ボストンにて現地観戦した2025世界フィギュアスケート選手権の振り返り、時系列でいくと女子SP⇒ペア…ときたら次は男子SPです。

ですが男子シングルを振り返る前に、「“宇野昌磨選手”がいない世界フィギュアスケート選手権」にt対して私が抱いた想いを整理しておきたいと思います。現役選手たちが主役である試合の鑑賞記録に、昌磨さん絡みの記述が多くを占めるのは避けたいし。

と言っても複雑な感情に襲われたのは男子フリーの時だけで、楽しいこと続きだったボストンワールド。前半と後半のテンションが激しく違いました(苦笑)。

よろしければボストン滞在中の私の気持ちのアップダウンにお付合いください

目次

「宇野昌磨選手」がいないシニアワールドは9年ぶり

宇野昌磨選手はジュニア4回(2012~15年)を含めると、計12回の世界選手権に出場し続けてきました。(新型コロナによる休止年を1回含む)
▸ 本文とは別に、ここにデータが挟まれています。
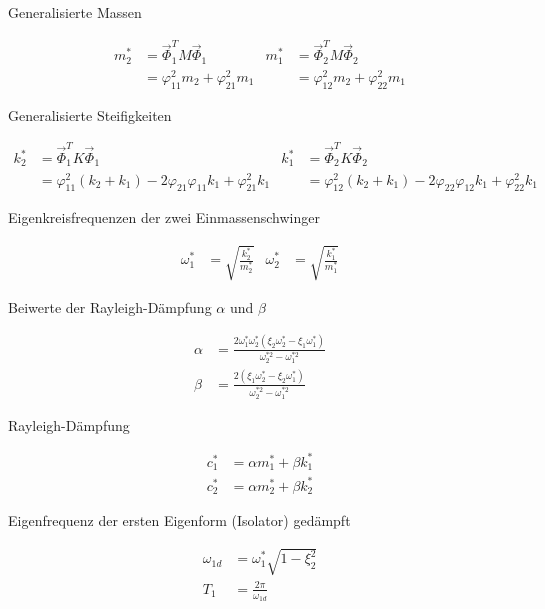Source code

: Generalisierte Massen

\begin{align*}
m_2^* &= \vec{\Phi}_1^T M \vec{\Phi}_1               &   m_1^* &= \vec{\Phi}_2^T M \vec{\Phi}_2\\
      &= \varphi_{11}^2 m_2 + \varphi_{21}^2 m_1     &         &= \varphi_{12}^2 m_2 + \varphi_{22}^2 m_1
\end{align*}

Generalisierte Steifigkeiten

\begin{align*}
k_2^* &= \vec{\Phi}_1^T K \vec{\Phi}_1                                                          &   k_1^* &= \vec{\Phi}_2^T K \vec{\Phi}_2\\
      &= \varphi_{11}^2 (k_2 + k_1) - 2 \varphi_{21} \varphi_{11} k_1 + \varphi_{21}^2 k_1      &         &= \varphi_{12}^2 (k_2 + k_1) - 2 \varphi_{22} \varphi_{12} k_1 + \varphi_{22}^2 k_1
\end{align*}

Eigenkreisfrequenzen der zwei Einmassenschwinger

\begin{align*}
\omega_1^* &= \sqrt{\frac{k_2^*}{m_2^*}}  &  \omega_2^* &= \sqrt{\frac{k_1^*}{m_1^*}}
\end{align*}

Beiwerte der Rayleigh-Dämpfung $\alpha$ und $\beta$ 

\begin{align*}
\alpha &= \frac{2 \omega_1^* \omega_2^* (\xi_2 \omega_2^* - \xi_1 \omega_1^*)}{\omega_2^{*2} - \omega_1^{*2}}\\
\beta  &= \frac{2 (\xi_1 \omega_2^* - \xi_2 \omega_1^*)}{\omega_2^{*2} - \omega_1^{*2}}
\end{align*}

Rayleigh-Dämpfung

\begin{align*}
c_1^* &= \alpha m_1^* + \beta k_1^*\\
c_2^* &= \alpha m_2^* + \beta k_2^*
\end{align*}





Eigenfrequenz der ersten Eigenform (Isolator) gedämpft


\begin{align*}
\omega_{1d} &= \omega_1^* \sqrt{1 - \xi_2^2}\\
T_1         &= \frac{2 \pi}{\omega_{1d}} 
\end{align*}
昌磨さんのシニアワールド初出場は2016年のボストン大会。シニアデビューシーズンのグランプリファイナルでいきなり銅メダルを獲得、メダルを候補の一角として臨んだ試合でした。

SP4位発進するもフリー後半の4回転トゥループで転倒。総合7位入賞で決して悪くはない演技だったのに、キス&クライではらはらと涙をこぼしていた姿は今も鮮明に思い出せます。

彼はそれ以降に開催されたワールド全てに出場し、全ての大会でメダル争いをしてきました。
「宇野昌磨選手」がいない世界フィギュアスケート選手権は実に9年ぶり

選手の引退は五輪直後orその翌年に集中しがち。五輪まであと2年を切った段階、それも「五輪でまだメダル狙えそう」と思われている状態での引退はかなり珍しいので、「不在感」もひときわ強く感じられます。

(そういう引退って私が今思い出せるのって他はジェフリー・バトルさんぐらいかな…怪我を理由に五輪代表争い期間中に引退する選手は稀にいますが)

寂しさをほぼ感じなかった大会前半 ーその理由とは

あのボストンで宇野昌磨選手の演技をもう一度見たい」という想いが強かった私。「引退しているかもしれないけど…」と思いつつもボストンワールドのチケットを取りました。(通し券の販売時期は引退発表前の秋だった)

だから私がボストンに行ったら、彼が試合に出ていないことを寂しく思うだろうーと覚悟していました

ーしかし、全然そんなことはなく(笑)

競技最終日前までは、寂しさを感じることがほぼありませんでした

寂しさを感じなかった理由はたくさんあります。

到着前後:次々に流れる「Ice Brave」情報

まずは、渡航直前に開催が発表されたアイスショー「Ice Brave」の情報が次々に降ってきたこと。記者会見にインスタライブ、チケット販売開始…いろんな情報が次々に流れてきましたからね。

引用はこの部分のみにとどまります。